Offering of Common Units
On April 24, 2019, the Partnership entered into subscription agreements (each, a “Subscription Agreement”) to sell an aggregate of 6,585,500 common units (the “Units”) to certain institutional investors in a registered direct public offering (the “Offering”) for gross proceeds of approximately $135.0 million (or a price of $20.50 per common unit). In connection with the Offering, the Partnership and PBF GP, the general partner of the Partnership, entered into a placement agency agreement (the “Placement Agency Agreement”) with RBC Capital Markets (the “Placement Agent”) pursuant to which the Placement Agent agreed to use its best efforts to arrange for the sale of 5,735,000 Units. The Placement Agent has no commitment to purchase or sell any of the Units.
The Partnership expects to use the net proceeds from the Offering to fund a portion of the purchase price for the TVPC Acquisition.

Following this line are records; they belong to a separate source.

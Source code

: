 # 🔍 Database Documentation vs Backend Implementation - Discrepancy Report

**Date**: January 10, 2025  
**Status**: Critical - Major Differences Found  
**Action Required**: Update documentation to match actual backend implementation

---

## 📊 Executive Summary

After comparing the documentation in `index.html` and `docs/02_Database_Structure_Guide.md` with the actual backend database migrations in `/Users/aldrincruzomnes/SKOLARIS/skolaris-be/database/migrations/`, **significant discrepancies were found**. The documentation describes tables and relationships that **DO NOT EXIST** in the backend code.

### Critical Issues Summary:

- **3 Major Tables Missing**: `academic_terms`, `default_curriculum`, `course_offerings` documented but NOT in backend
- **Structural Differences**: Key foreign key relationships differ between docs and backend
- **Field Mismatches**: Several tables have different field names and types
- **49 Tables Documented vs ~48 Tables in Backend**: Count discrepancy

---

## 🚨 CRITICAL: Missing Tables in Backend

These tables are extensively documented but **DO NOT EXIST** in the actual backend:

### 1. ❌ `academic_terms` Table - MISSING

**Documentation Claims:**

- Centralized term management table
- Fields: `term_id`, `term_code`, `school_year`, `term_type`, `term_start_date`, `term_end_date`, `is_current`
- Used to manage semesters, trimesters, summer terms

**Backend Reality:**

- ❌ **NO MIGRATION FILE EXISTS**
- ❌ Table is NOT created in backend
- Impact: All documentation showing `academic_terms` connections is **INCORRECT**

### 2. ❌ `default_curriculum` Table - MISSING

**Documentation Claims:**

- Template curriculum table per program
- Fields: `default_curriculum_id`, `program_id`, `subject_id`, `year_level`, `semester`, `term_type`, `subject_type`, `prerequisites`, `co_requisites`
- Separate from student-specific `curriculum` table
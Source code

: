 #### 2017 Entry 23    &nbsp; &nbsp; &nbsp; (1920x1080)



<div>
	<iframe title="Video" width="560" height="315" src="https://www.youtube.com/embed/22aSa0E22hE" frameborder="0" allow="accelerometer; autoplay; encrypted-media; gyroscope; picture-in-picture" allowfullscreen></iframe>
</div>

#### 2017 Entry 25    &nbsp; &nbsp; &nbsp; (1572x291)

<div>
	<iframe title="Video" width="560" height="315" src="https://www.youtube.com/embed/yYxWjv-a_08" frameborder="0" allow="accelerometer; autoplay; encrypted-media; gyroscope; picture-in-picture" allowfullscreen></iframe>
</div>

If the Partnership does not consummate such transaction, the Partnership intends to use the net proceeds from the Offering for general partnership purposes, which may include reducing indebtedness outstanding under its revolving credit facility. The Offering is not conditioned on the closing of the TVPC Acquisition.
The Placement Agency Agreement requires the Partnership and PBF GP to indemnify the Placement Agent and certain of its affiliates against certain liabilities or to contribute to payments the Placement Agent may be required to make because of any of such liabilities.
The Units are being offered under the Partnership’s effective shelf registration statement on FormS-3 (No.333-227366) filed with the Securities and Exchange Commission under the Securities Act. The material terms of the Offering are described in the prospectus supplement dated April 24, 2019.
The Offering is expected to close on April 29, 2019, subject to customary closing conditions.
The foregoing description of each of the form of Subscription Agreement and the Placement Agency Agreement is qualified in its entirety by reference to such form of Subscription Agreement and the Placement Agency Agreement, which are filed with this Current Report on Form8-K as Exhibits 10.1 and 1.1, respectively and is incorporated by reference herein.
In connection with the Offering, Kramer Levin Naftalis & Frankel LLP rendered their opinion as to the validity of the Units and Hunton Andrews Kurth LLP rendered their opinion as to the legal conclusions as they relate to matters of U.S. federal income tax law, which opinions are filed as Exhibit 5.1 and Exhibit 8.1, respectively, hereto and are incorporated by reference herein.
Item 2.02 | Results of Operations and Financial Condition. |
On April 24, 2019, the Partnership issued a press release which included an interim update on the Partnership’s results for the first quarter ended March 31, 2019. A copy of the press release is furnished with this Current Report as Exhibit 99.1 and is incorporated herein by reference.
The information in this Item 2.02 is being “furnished” pursuant to Item 2.02 of Form8-K, and shall not be deemed “filed” for purposes of Section 18 of the Securities Exchange Act of 1934, as amended (the “Exchange Act”), or otherwise subject to the liabilities of that Section. Accordingly, the information in this Item 2.02, including the press release (Exhibit 99.1), will not be incorporated by reference into any filing under the Securities Act of 1933, as amended (the “Securities Act”), or under the Exchange Act, unless specifically identified therein as being incorporated therein by reference.